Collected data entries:
—————

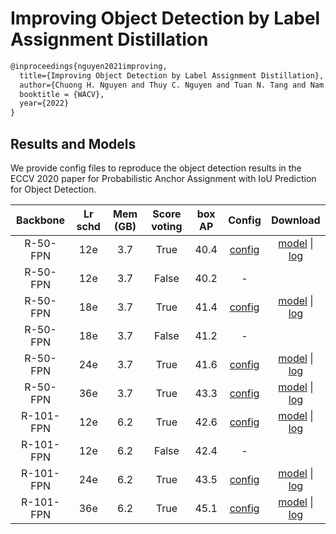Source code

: # Improving Object Detection by Label Assignment Distillation

<!-- [ALGORITHM] -->

```latex
@inproceedings{nguyen2021improving,
  title={Improving Object Detection by Label Assignment Distillation},
  author={Chuong H. Nguyen and Thuy C. Nguyen and Tuan N. Tang and Nam L. H. Phan},
  booktitle = {WACV},
  year={2022}
}
```

## Results and Models

We provide config files to reproduce the object detection results in the
ECCV 2020 paper for Probabilistic Anchor Assignment with IoU
Prediction for Object Detection.

| Backbone    | Lr schd | Mem (GB) | Score voting | box AP | Config | Download |
|:-----------:|:-------:|:--------:|:------------:|:------:|:------:|:--------:|
| R-50-FPN    | 12e     | 3.7     | True          | 40.4   | [config](https://github.com/open-mmlab/mmdetection/tree/master/configs/paa/paa_r50_fpn_1x_coco.py) | [model](https://download.openmmlab.com/mmdetection/v2.0/paa/paa_r50_fpn_1x_coco/paa_r50_fpn_1x_coco_20200821-936edec3.pth) &#124; [log](https://download.openmmlab.com/mmdetection/v2.0/paa/paa_r50_fpn_1x_coco/paa_r50_fpn_1x_coco_20200821-936edec3.log.json) |
| R-50-FPN    | 12e     | 3.7     | False         | 40.2   | - |
| R-50-FPN    | 18e     | 3.7     | True          | 41.4   | [config](https://github.com/open-mmlab/mmdetection/tree/master/configs/paa/paa_r50_fpn_1.5x_coco.py) | [model](https://download.openmmlab.com/mmdetection/v2.0/paa/paa_r50_fpn_1.5x_coco/paa_r50_fpn_1.5x_coco_20200823-805d6078.pth) &#124; [log](https://download.openmmlab.com/mmdetection/v2.0/paa/paa_r50_fpn_1.5x_coco/paa_r50_fpn_1.5x_coco_20200823-805d6078.log.json) |
| R-50-FPN    | 18e     | 3.7     | False         | 41.2   | - |
| R-50-FPN    | 24e     | 3.7     | True          | 41.6   | [config](https://github.com/open-mmlab/mmdetection/tree/master/configs/paa/paa_r50_fpn_2x_coco.py) | [model](https://download.openmmlab.com/mmdetection/v2.0/paa/paa_r50_fpn_2x_coco/paa_r50_fpn_2x_coco_20200821-c98bfc4e.pth) &#124; [log](https://download.openmmlab.com/mmdetection/v2.0/paa/paa_r50_fpn_2x_coco/paa_r50_fpn_2x_coco_20200821-c98bfc4e.log.json) |
| R-50-FPN    | 36e     | 3.7     | True          | 43.3   | [config](https://github.com/open-mmlab/mmdetection/tree/master/configs/paa/paa_r50_fpn_mstrain_3x_coco.py) | [model](https://download.openmmlab.com/mmdetection/v2.0/paa/paa_r50_fpn_mstrain_3x_coco/paa_r50_fpn_mstrain_3x_coco_20210121_145722-06a6880b.pth) &#124; [log](https://download.openmmlab.com/mmdetection/v2.0/paa/paa_r50_fpn_mstrain_3x_coco/paa_r50_fpn_mstrain_3x_coco_20210121_145722.log.json) |
| R-101-FPN   | 12e     | 6.2     | True          | 42.6   | [config](https://github.com/open-mmlab/mmdetection/tree/master/configs/paa/paa_r101_fpn_1x_coco.py) | [model](https://download.openmmlab.com/mmdetection/v2.0/paa/paa_r101_fpn_1x_coco/paa_r101_fpn_1x_coco_20200821-0a1825a4.pth) &#124; [log](https://download.openmmlab.com/mmdetection/v2.0/paa/paa_r101_fpn_1x_coco/paa_r101_fpn_1x_coco_20200821-0a1825a4.log.json) |
| R-101-FPN   | 12e     | 6.2     | False         | 42.4   | - |
| R-101-FPN   | 24e     | 6.2     | True          | 43.5   | [config](https://github.com/open-mmlab/mmdetection/tree/master/configs/paa/paa_r101_fpn_2x_coco.py) | [model](https://download.openmmlab.com/mmdetection/v2.0/paa/paa_r101_fpn_2x_coco/paa_r101_fpn_2x_coco_20200821-6829f96b.pth) &#124; [log](https://download.openmmlab.com/mmdetection/v2.0/paa/paa_r101_fpn_2x_coco/paa_r101_fpn_2x_coco_20200821-6829f96b.log.json) |
| R-101-FPN   | 36e     | 6.2     | True          | 45.1   | [config](https://github.com/open-mmlab/mmdetection/tree/master/configs/paa/paa_r101_fpn_mstrain_3x_coco.py) | [model](https://download.openmmlab.com/mmdetection/v2.0/paa/paa_r101_fpn_mstrain_3x_coco/paa_r101_fpn_mstrain_3x_coco_20210122_084202-83250d22.pth) &#124; [log](https://download.openmmlab.com/mmdetection/v2.0/paa/paa_r101_fpn_mstrain_3x_coco/paa_r101_fpn_mstrain_3x_coco_20210122_084202.log.json) |
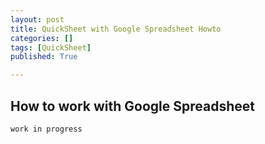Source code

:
 ```yaml
---
layout: post
title: QuickSheet with Google Spreadsheet Howto
categories: []
tags: [QuickSheet]
published: True

---
```


## How to work with Google Spreadsheet

`work in progress`



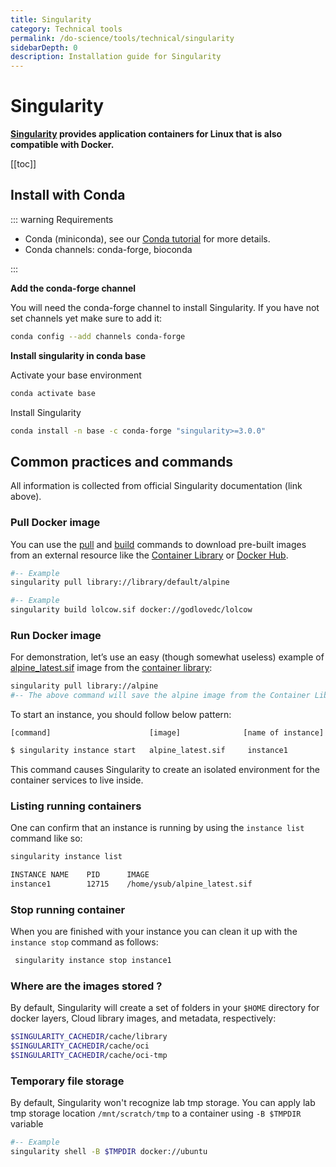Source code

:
 ```yaml
---
title: Singularity
category: Technical tools
permalink: /do-science/tools/technical/singularity
sidebarDepth: 0
description: Installation guide for Singularity
---
```



# Singularity

**[Singularity](https://sylabs.io/guides/latest/user-guide/index.html) provides application containers for Linux that is also compatible with Docker.**

[[toc]]

## Install with Conda

::: warning Requirements

- Conda (miniconda), see our [Conda tutorial](/do-science/tools/analytical/conda/) for more details.
- Conda channels: conda-forge, bioconda

:::

**Add the conda-forge channel**

You will need the conda-forge channel to install Singularity. If you have not set channels yet make sure to add it:

```bash
conda config --add channels conda-forge
```

**Install singularity in conda base**

Activate your base environment

```bash
conda activate base
```

Install Singularity

```bash
conda install -n base -c conda-forge "singularity>=3.0.0"
```

## Common practices and commands

All information is collected from official Singularity documentation (link above).

### Pull Docker image

You can use the [pull](https://docs.sylabs.io/guides/3.3/user-guide/cli/singularity_pull.html) and [build](https://docs.sylabs.io/guides/3.3/user-guide/cli/singularity_build.html) commands to download pre-built images from an external resource like the [Container Library](https://cloud.sylabs.io/library) or [Docker Hub](https://hub.docker.com/).

```bash
#-- Example
singularity pull library://library/default/alpine
```

```bash
#-- Example
singularity build lolcow.sif docker://godlovedc/lolcow
```

### Run Docker image

For demonstration, let’s use an easy (though somewhat useless) example of [alpine_latest.sif](https://cloud.sylabs.io/library/_container/5baba5e594feb900016ea41c) image from the [container library](https://cloud.sylabs.io/library/):

```bash
singularity pull library://alpine
#-- The above command will save the alpine image from the Container Library as alpine_latest.sif.
```

To start an instance, you should follow below pattern:

```
[command]                      [image]              [name of instance]
```
```bash
$ singularity instance start   alpine_latest.sif     instance1
```

This command causes Singularity to create an isolated environment for the container services to live inside. 



### Listing running containers

One can confirm that an instance is running by using the `instance list` command like so:

```bash
singularity instance list

INSTANCE NAME    PID      IMAGE
instance1        12715    /home/ysub/alpine_latest.sif
```

### Stop running container

When you are finished with your instance you can clean it up with the `instance stop` command as follows:

```bash
 singularity instance stop instance1
```

### Where are the images stored ?

By default, Singularity will create a set of folders in your `$HOME` directory for docker layers, Cloud library images, and metadata, respectively:

```bash
$SINGULARITY_CACHEDIR/cache/library
$SINGULARITY_CACHEDIR/cache/oci
$SINGULARITY_CACHEDIR/cache/oci-tmp
```

### Temporary file storage

By default, Singularity won't recognize lab tmp storage. You can apply lab tmp storage location `/mnt/scratch/tmp` to a container using `-B $TMPDIR` variable

```bash
#-- Example
singularity shell -B $TMPDIR docker://ubuntu
```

—————

> [ACTIVITY]:
As listed above, the lines from the line with "When you are" to the line with "### Temporary file storage" are to be echoed exactly, with both ends included and nothing added.

> [TASK RESULT]:
When you are finished with your instance you can clean it up with the `instance stop` command as follows:

```bash
 singularity instance stop instance1
```

### Where are the images stored ?

By default, Singularity will create a set of folders in your `$HOME` directory for docker layers, Cloud library images, and metadata, respectively:

```bash
$SINGULARITY_CACHEDIR/cache/library
$SINGULARITY_CACHEDIR/cache/oci
$SINGULARITY_CACHEDIR/cache/oci-tmp
```

### Temporary file storage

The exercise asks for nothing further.